[Start of Attachment]
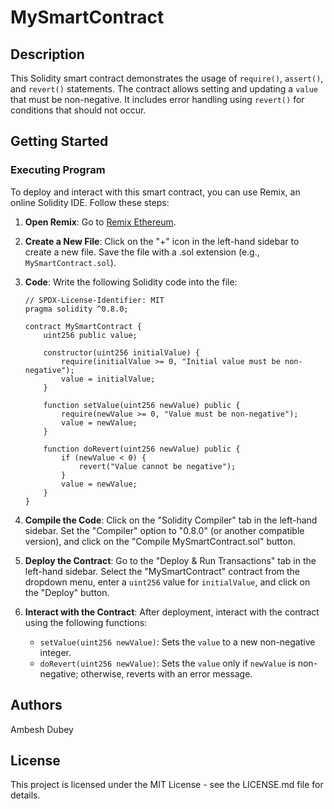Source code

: # MySmartContract

## Description
This Solidity smart contract demonstrates the usage of `require()`, `assert()`, and `revert()` statements. The contract allows setting and updating a `value` that must be non-negative. It includes error handling using `revert()` for conditions that should not occur.

## Getting Started
### Executing Program
To deploy and interact with this smart contract, you can use Remix, an online Solidity IDE. Follow these steps:

1. **Open Remix**: Go to [Remix Ethereum](https://remix.ethereum.org/).

2. **Create a New File**: Click on the "+" icon in the left-hand sidebar to create a new file. Save the file with a .sol extension (e.g., `MySmartContract.sol`).

3. **Code**: Write the following Solidity code into the file:

    ```solidity
    // SPDX-License-Identifier: MIT
    pragma solidity ^0.8.0;

    contract MySmartContract {
        uint256 public value;

        constructor(uint256 initialValue) {
            require(initialValue >= 0, "Initial value must be non-negative");
            value = initialValue;
        }

        function setValue(uint256 newValue) public {
            require(newValue >= 0, "Value must be non-negative");
            value = newValue;
        }

        function doRevert(uint256 newValue) public {
            if (newValue < 0) {
                revert("Value cannot be negative");
            }
            value = newValue;
        }
    }
    ```

4. **Compile the Code**: Click on the "Solidity Compiler" tab in the left-hand sidebar. Set the "Compiler" option to "0.8.0" (or another compatible version), and click on the "Compile MySmartContract.sol" button.

5. **Deploy the Contract**: Go to the "Deploy & Run Transactions" tab in the left-hand sidebar. Select the "MySmartContract" contract from the dropdown menu, enter a `uint256` value for `initialValue`, and click on the "Deploy" button.

6. **Interact with the Contract**: After deployment, interact with the contract using the following functions:
   - `setValue(uint256 newValue)`: Sets the `value` to a new non-negative integer.
   - `doRevert(uint256 newValue)`: Sets the `value` only if `newValue` is non-negative; otherwise, reverts with an error message.

## Authors
Ambesh Dubey

## License
This project is licensed under the MIT License - see the LICENSE.md file for details.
[End of Attachment]
Task directions
A word-for-word copy of the lines from the one with "new non-negative integer." through the end of the listing is what should be returned.

Answer section
   - `setValue(uint256 newValue)`: Sets the `value` to a new non-negative integer.
   - `doRevert(uint256 newValue)`: Sets the `value` only if `newValue` is non-negative; otherwise, reverts with an error message.

## Authors
Ambesh Dubey

## License
This project is licensed under the MIT License - see the LICENSE.md file for details.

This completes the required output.